[Stored data entries]
*** Block opens ***

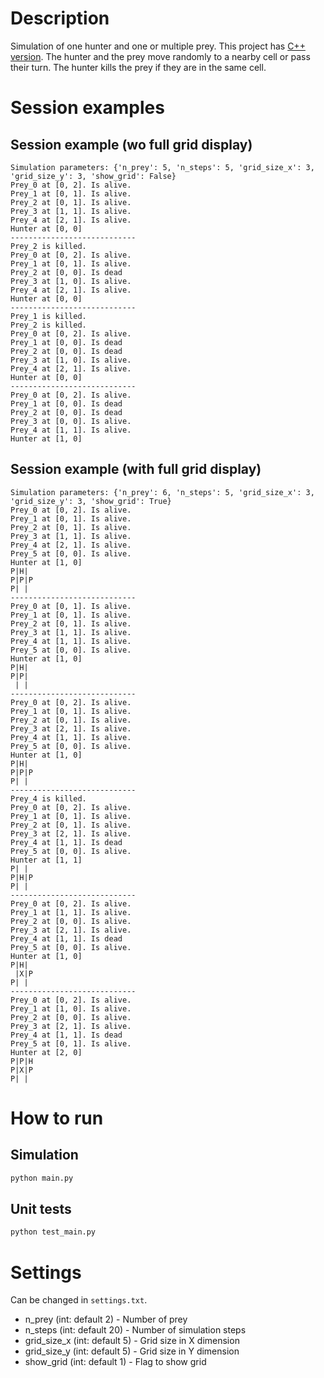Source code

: # Description

Simulation of one hunter and one or multiple prey. This project has [C++ version](https://github.com/maxboro/hunter-killer-cpp).
The hunter and the prey move randomly to a nearby cell or pass their turn. The hunter kills the prey if they are in the same cell.

# Session examples

## Session example (wo full grid display)

```terminal
Simulation parameters: {'n_prey': 5, 'n_steps': 5, 'grid_size_x': 3, 'grid_size_y': 3, 'show_grid': False}
Prey_0 at [0, 2]. Is alive.
Prey_1 at [0, 1]. Is alive.
Prey_2 at [0, 1]. Is alive.
Prey_3 at [1, 1]. Is alive.
Prey_4 at [2, 1]. Is alive.
Hunter at [0, 0]
----------------------------
Prey_2 is killed.
Prey_0 at [0, 2]. Is alive.
Prey_1 at [0, 1]. Is alive.
Prey_2 at [0, 0]. Is dead
Prey_3 at [1, 0]. Is alive.
Prey_4 at [2, 1]. Is alive.
Hunter at [0, 0]
----------------------------
Prey_1 is killed.
Prey_2 is killed.
Prey_0 at [0, 2]. Is alive.
Prey_1 at [0, 0]. Is dead
Prey_2 at [0, 0]. Is dead
Prey_3 at [1, 0]. Is alive.
Prey_4 at [2, 1]. Is alive.
Hunter at [0, 0]
----------------------------
Prey_0 at [0, 2]. Is alive.
Prey_1 at [0, 0]. Is dead
Prey_2 at [0, 0]. Is dead
Prey_3 at [0, 0]. Is alive.
Prey_4 at [1, 1]. Is alive.
Hunter at [1, 0]
```

## Session example (with full grid display)

```terminal
Simulation parameters: {'n_prey': 6, 'n_steps': 5, 'grid_size_x': 3, 'grid_size_y': 3, 'show_grid': True}
Prey_0 at [0, 2]. Is alive.
Prey_1 at [0, 1]. Is alive.
Prey_2 at [0, 1]. Is alive.
Prey_3 at [1, 1]. Is alive.
Prey_4 at [2, 1]. Is alive.
Prey_5 at [0, 0]. Is alive.
Hunter at [1, 0]
P|H|
P|P|P
P| |
----------------------------
Prey_0 at [0, 1]. Is alive.
Prey_1 at [0, 1]. Is alive.
Prey_2 at [0, 1]. Is alive.
Prey_3 at [1, 1]. Is alive.
Prey_4 at [1, 1]. Is alive.
Prey_5 at [0, 0]. Is alive.
Hunter at [1, 0]
P|H|
P|P|
 | |
----------------------------
Prey_0 at [0, 2]. Is alive.
Prey_1 at [0, 1]. Is alive.
Prey_2 at [0, 1]. Is alive.
Prey_3 at [2, 1]. Is alive.
Prey_4 at [1, 1]. Is alive.
Prey_5 at [0, 0]. Is alive.
Hunter at [1, 0]
P|H|
P|P|P
P| |
----------------------------
Prey_4 is killed.
Prey_0 at [0, 2]. Is alive.
Prey_1 at [0, 1]. Is alive.
Prey_2 at [0, 1]. Is alive.
Prey_3 at [2, 1]. Is alive.
Prey_4 at [1, 1]. Is dead
Prey_5 at [0, 0]. Is alive.
Hunter at [1, 1]
P| |
P|H|P
P| |
----------------------------
Prey_0 at [0, 2]. Is alive.
Prey_1 at [1, 1]. Is alive.
Prey_2 at [0, 0]. Is alive.
Prey_3 at [2, 1]. Is alive.
Prey_4 at [1, 1]. Is dead
Prey_5 at [0, 0]. Is alive.
Hunter at [1, 0]
P|H|
 |X|P
P| |
----------------------------
Prey_0 at [0, 2]. Is alive.
Prey_1 at [1, 0]. Is alive.
Prey_2 at [0, 0]. Is alive.
Prey_3 at [2, 1]. Is alive.
Prey_4 at [1, 1]. Is dead
Prey_5 at [0, 1]. Is alive.
Hunter at [2, 0]
P|P|H
P|X|P
P| |
```

# How to run

## Simulation

```bash
python main.py
```

## Unit tests

```bash
python test_main.py
```

# Settings

Can be changed in `settings.txt`.

- n_prey (int: default 2) - Number of prey
- n_steps (int: default 20) - Number of simulation steps
- grid_size_x (int: default 5) - Grid size in X dimension
- grid_size_y (int: default 5) - Grid size in Y dimension
- show_grid (int: default 1) - Flag to show grid
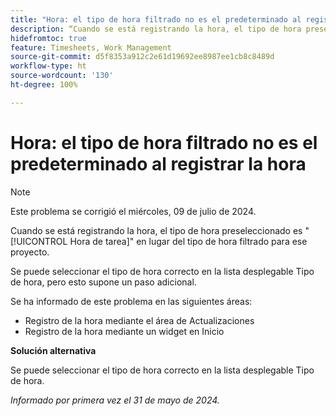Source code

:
 ```yaml
---
title: "Hora: el tipo de hora filtrado no es el predeterminado al registrar la hora"
description: “Cuando se está registrando la hora, el tipo de hora preseleccionado es la hora de la tarea en lugar del tipo de hora filtrado para ese proyecto”.
hidefromtoc: true
feature: Timesheets, Work Management
source-git-commit: d5f8353a912c2e61d19692ee8987ee1cb8c8489d
workflow-type: ht
source-wordcount: '130'
ht-degree: 100%

---
```



# Hora: el tipo de hora filtrado no es el predeterminado al registrar la hora

>[!NOTE]
>
>Este problema se corrigió el miércoles, 09 de julio de 2024.

Cuando se está registrando la hora, el tipo de hora preseleccionado es &quot;[!UICONTROL Hora de tarea]&quot; en lugar del tipo de hora filtrado para ese proyecto.

Se puede seleccionar el tipo de hora correcto en la lista desplegable Tipo de hora, pero esto supone un paso adicional.

Se ha informado de este problema en las siguientes áreas:

* Registro de la hora mediante el área de Actualizaciones
* Registro de la hora mediante un widget en Inicio

**Solución alternativa**

Se puede seleccionar el tipo de hora correcto en la lista desplegable Tipo de hora.

_Informado por primera vez el 31 de mayo de 2024._
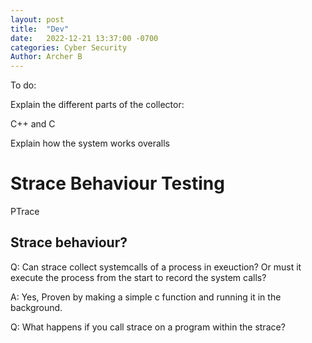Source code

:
 ```yaml
---
layout: post
title:  "Dev"
date:   2022-12-21 13:37:00 -0700
categories: Cyber Security
Author: Archer B
---
```

To do:

Explain the different parts of the collector:

C++ 
and
C

Explain how the system works overalls


# Strace Behaviour Testing

PTrace

## Strace behaviour? 
Q: Can strace collect systemcalls of a process in exeuction? Or must it execute the process from the start to record the system calls?

A: Yes, Proven by making a simple c function and running it in the background.

Q: What happens if you call strace on a program within the strace?

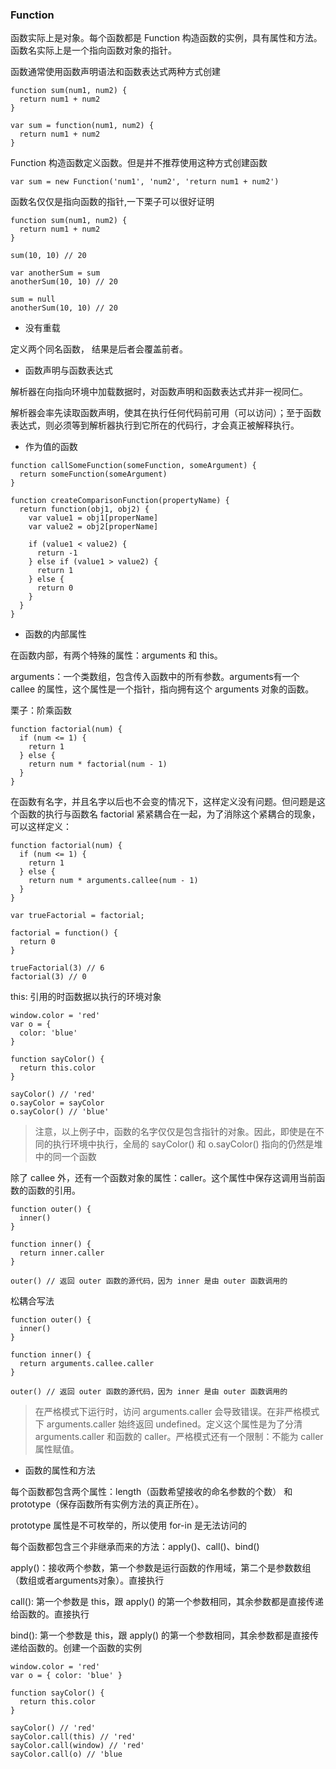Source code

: ### Function

函数实际上是对象。每个函数都是 Function 构造函数的实例，具有属性和方法。函数名实际上是一个指向函数对象的指针。

函数通常使用函数声明语法和函数表达式两种方式创建

```
function sum(num1, num2) {
  return num1 + num2
}

var sum = function(num1, num2) {
  return num1 + num2
}
```

Function 构造函数定义函数。但是并不推荐使用这种方式创建函数

```
var sum = new Function('num1', 'num2', 'return num1 + num2')
```

函数名仅仅是指向函数的指针,一下栗子可以很好证明

```
function sum(num1, num2) {
  return num1 + num2
}

sum(10, 10) // 20

var anotherSum = sum
anotherSum(10, 10) // 20

sum = null
anotherSum(10, 10) // 20
```

+ 没有重载

定义两个同名函数， 结果是后者会覆盖前者。

+ 函数声明与函数表达式

解析器在向指向环境中加载数据时，对函数声明和函数表达式并非一视同仁。

解析器会率先读取函数声明，使其在执行任何代码前可用（可以访问）；至于函数表达式，则必须等到解析器执行到它所在的代码行，才会真正被解释执行。

+ 作为值的函数

```
function callSomeFunction(someFunction, someArgument) {
  return someFunction(someArgument)
}
```

```
function createComparisonFunction(propertyName) {
  return function(obj1, obj2) {
    var value1 = obj1[properName]
    var value2 = obj2[properName]

    if (value1 < value2) {
      return -1
    } else if (value1 > value2) {
      return 1
    } else {
      return 0
    }
  }
}
```

+ 函数的内部属性

在函数内部，有两个特殊的属性：arguments 和 this。

arguments：一个类数组，包含传入函数中的所有参数。arguments有一个 callee 的属性，这个属性是一个指针，指向拥有这个 arguments 对象的函数。

栗子：阶乘函数

```
function factorial(num) {
  if (num <= 1) {
    return 1
  } else {
    return num * factorial(num - 1)
  }
}
```

在函数有名字，并且名字以后也不会变的情况下，这样定义没有问题。但问题是这个函数的执行与函数名 factorial 紧紧耦合在一起，为了消除这个紧耦合的现象，可以这样定义：

```
function factorial(num) {
  if (num <= 1) {
    return 1
  } else {
    return num * arguments.callee(num - 1)
  }
}

var trueFactorial = factorial;

factorial = function() {
  return 0
}

trueFactorial(3) // 6
factorial(3) // 0
```

this: 引用的时函数据以执行的环境对象

```
window.color = 'red'
var o = {
  color: 'blue'
}

function sayColor() {
  return this.color
}

sayColor() // 'red'
o.sayColor = sayColor
o.sayColor() // 'blue'
```

> 注意，以上例子中，函数的名字仅仅是包含指针的对象。因此，即使是在不同的执行环境中执行，全局的 sayColor() 和 o.sayColor() 指向的仍然是堆中的同一个函数

除了 callee 外，还有一个函数对象的属性：caller。这个属性中保存这调用当前函数的函数的引用。

```
function outer() {
  inner()
}

function inner() {
  return inner.caller
}

outer() // 返回 outer 函数的源代码，因为 inner 是由 outer 函数调用的
```

松耦合写法

```
function outer() {
  inner()
}

function inner() {
  return arguments.callee.caller
}

outer() // 返回 outer 函数的源代码，因为 inner 是由 outer 函数调用的
```

> 在严格模式下运行时，访问 arguments.caller 会导致错误。在非严格模式下 arguments.caller 始终返回 undefined。定义这个属性是为了分清 arguments.caller 和函数的 caller。严格模式还有一个限制：不能为 caller 属性赋值。

+ 函数的属性和方法

每个函数都包含两个属性：length（函数希望接收的命名参数的个数） 和 prototype（保存函数所有实例方法的真正所在）。

prototype 属性是不可枚举的，所以使用 for-in 是无法访问的

每个函数都包含三个非继承而来的方法：apply()、call()、bind()

apply()：接收两个参数，第一个参数是运行函数的作用域，第二个是参数数组（数组或者arguments对象）。直接执行

call(): 第一个参数是 this，跟 apply() 的第一个参数相同，其余参数都是直接传递给函数的。直接执行

bind(): 第一个参数是 this，跟 apply() 的第一个参数相同，其余参数都是直接传递给函数的。创建一个函数的实例

```
window.color = 'red'
var o = { color: 'blue' }

function sayColor() {
  return this.color
}

sayColor() // 'red'
sayColor.call(this) // 'red'
sayColor.call(window) // 'red'
sayColor.call(o) // 'blue
```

*** Block closes ***

TASK REQUIREMENTS
Nothing but a number belongs in the answer, namely how many lines above include "Cuando".

RESULT FOR THIS TASK
2